Work required: All that is needed is every record, duplicated exactly.

Exercise material:

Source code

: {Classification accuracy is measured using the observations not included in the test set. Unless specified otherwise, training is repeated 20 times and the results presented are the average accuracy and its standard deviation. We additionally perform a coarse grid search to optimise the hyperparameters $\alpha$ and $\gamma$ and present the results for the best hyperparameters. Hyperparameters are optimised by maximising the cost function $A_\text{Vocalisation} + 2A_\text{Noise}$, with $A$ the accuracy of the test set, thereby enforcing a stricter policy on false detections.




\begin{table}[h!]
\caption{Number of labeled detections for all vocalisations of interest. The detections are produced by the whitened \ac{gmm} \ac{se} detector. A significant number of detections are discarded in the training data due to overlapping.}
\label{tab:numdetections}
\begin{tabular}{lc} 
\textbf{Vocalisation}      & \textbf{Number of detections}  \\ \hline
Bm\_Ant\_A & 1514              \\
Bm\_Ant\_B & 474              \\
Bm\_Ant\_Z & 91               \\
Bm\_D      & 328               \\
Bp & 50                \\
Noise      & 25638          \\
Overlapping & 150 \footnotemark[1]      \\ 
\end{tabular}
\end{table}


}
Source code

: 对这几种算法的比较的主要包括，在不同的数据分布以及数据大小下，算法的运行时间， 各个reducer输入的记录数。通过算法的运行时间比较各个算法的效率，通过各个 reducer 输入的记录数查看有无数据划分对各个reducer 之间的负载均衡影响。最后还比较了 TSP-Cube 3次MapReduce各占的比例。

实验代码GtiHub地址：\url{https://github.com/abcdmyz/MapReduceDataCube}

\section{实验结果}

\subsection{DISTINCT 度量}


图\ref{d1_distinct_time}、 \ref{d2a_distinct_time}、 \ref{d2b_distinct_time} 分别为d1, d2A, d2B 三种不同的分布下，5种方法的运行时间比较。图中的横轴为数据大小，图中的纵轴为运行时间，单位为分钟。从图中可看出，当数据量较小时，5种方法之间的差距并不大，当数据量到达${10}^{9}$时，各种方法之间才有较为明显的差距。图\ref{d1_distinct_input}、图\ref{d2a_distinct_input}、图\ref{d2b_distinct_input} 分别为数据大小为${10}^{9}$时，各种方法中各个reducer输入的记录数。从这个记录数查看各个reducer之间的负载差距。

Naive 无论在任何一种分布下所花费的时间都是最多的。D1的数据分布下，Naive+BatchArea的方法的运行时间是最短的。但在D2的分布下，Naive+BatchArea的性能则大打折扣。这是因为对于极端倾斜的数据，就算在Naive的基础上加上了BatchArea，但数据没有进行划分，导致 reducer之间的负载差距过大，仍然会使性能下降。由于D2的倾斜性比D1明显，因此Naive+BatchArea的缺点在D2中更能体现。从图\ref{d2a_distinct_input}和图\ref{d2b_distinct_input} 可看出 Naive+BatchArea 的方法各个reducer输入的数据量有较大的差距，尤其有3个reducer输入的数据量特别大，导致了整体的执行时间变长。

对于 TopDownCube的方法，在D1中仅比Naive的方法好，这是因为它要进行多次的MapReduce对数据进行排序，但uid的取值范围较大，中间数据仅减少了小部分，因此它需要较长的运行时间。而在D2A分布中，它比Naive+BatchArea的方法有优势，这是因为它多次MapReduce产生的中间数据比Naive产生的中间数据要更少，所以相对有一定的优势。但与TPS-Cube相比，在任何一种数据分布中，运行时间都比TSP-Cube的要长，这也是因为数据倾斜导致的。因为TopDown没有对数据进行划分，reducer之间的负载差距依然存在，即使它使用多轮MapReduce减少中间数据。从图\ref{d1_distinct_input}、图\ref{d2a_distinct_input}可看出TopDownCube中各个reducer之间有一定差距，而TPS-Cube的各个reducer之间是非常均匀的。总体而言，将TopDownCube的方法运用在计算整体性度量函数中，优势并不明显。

Response to the task:
Source code

: {Classification accuracy is measured using the observations not included in the test set. Unless specified otherwise, training is repeated 20 times and the results presented are the average accuracy and its standard deviation. We additionally perform a coarse grid search to optimise the hyperparameters $\alpha$ and $\gamma$ and present the results for the best hyperparameters. Hyperparameters are optimised by maximising the cost function $A_\text{Vocalisation} + 2A_\text{Noise}$, with $A$ the accuracy of the test set, thereby enforcing a stricter policy on false detections.




\begin{table}[h!]
\caption{Number of labeled detections for all vocalisations of interest. The detections are produced by the whitened \ac{gmm} \ac{se} detector. A significant number of detections are discarded in the training data due to overlapping.}
\label{tab:numdetections}
\begin{tabular}{lc} 
\textbf{Vocalisation}      & \textbf{Number of detections}  \\ \hline
Bm\_Ant\_A & 1514              \\
Bm\_Ant\_B & 474              \\
Bm\_Ant\_Z & 91               \\
Bm\_D      & 328               \\
Bp & 50                \\
Noise      & 25638          \\
Overlapping & 150 \footnotemark[1]      \\ 
\end{tabular}
\end{table}


}
Source code

: 对这几种算法的比较的主要包括，在不同的数据分布以及数据大小下，算法的运行时间， 各个reducer输入的记录数。通过算法的运行时间比较各个算法的效率，通过各个 reducer 输入的记录数查看有无数据划分对各个reducer 之间的负载均衡影响。最后还比较了 TSP-Cube 3次MapReduce各占的比例。

实验代码GtiHub地址：\url{https://github.com/abcdmyz/MapReduceDataCube}

\section{实验结果}

\subsection{DISTINCT 度量}


图\ref{d1_distinct_time}、 \ref{d2a_distinct_time}、 \ref{d2b_distinct_time} 分别为d1, d2A, d2B 三种不同的分布下，5种方法的运行时间比较。图中的横轴为数据大小，图中的纵轴为运行时间，单位为分钟。从图中可看出，当数据量较小时，5种方法之间的差距并不大，当数据量到达${10}^{9}$时，各种方法之间才有较为明显的差距。图\ref{d1_distinct_input}、图\ref{d2a_distinct_input}、图\ref{d2b_distinct_input} 分别为数据大小为${10}^{9}$时，各种方法中各个reducer输入的记录数。从这个记录数查看各个reducer之间的负载差距。

Naive 无论在任何一种分布下所花费的时间都是最多的。D1的数据分布下，Naive+BatchArea的方法的运行时间是最短的。但在D2的分布下，Naive+BatchArea的性能则大打折扣。这是因为对于极端倾斜的数据，就算在Naive的基础上加上了BatchArea，但数据没有进行划分，导致 reducer之间的负载差距过大，仍然会使性能下降。由于D2的倾斜性比D1明显，因此Naive+BatchArea的缺点在D2中更能体现。从图\ref{d2a_distinct_input}和图\ref{d2b_distinct_input} 可看出 Naive+BatchArea 的方法各个reducer输入的数据量有较大的差距，尤其有3个reducer输入的数据量特别大，导致了整体的执行时间变长。

对于 TopDownCube的方法，在D1中仅比Naive的方法好，这是因为它要进行多次的MapReduce对数据进行排序，但uid的取值范围较大，中间数据仅减少了小部分，因此它需要较长的运行时间。而在D2A分布中，它比Naive+BatchArea的方法有优势，这是因为它多次MapReduce产生的中间数据比Naive产生的中间数据要更少，所以相对有一定的优势。但与TPS-Cube相比，在任何一种数据分布中，运行时间都比TSP-Cube的要长，这也是因为数据倾斜导致的。因为TopDown没有对数据进行划分，reducer之间的负载差距依然存在，即使它使用多轮MapReduce减少中间数据。从图\ref{d1_distinct_input}、图\ref{d2a_distinct_input}可看出TopDownCube中各个reducer之间有一定差距，而TPS-Cube的各个reducer之间是非常均匀的。总体而言，将TopDownCube的方法运用在计算整体性度量函数中，优势并不明显。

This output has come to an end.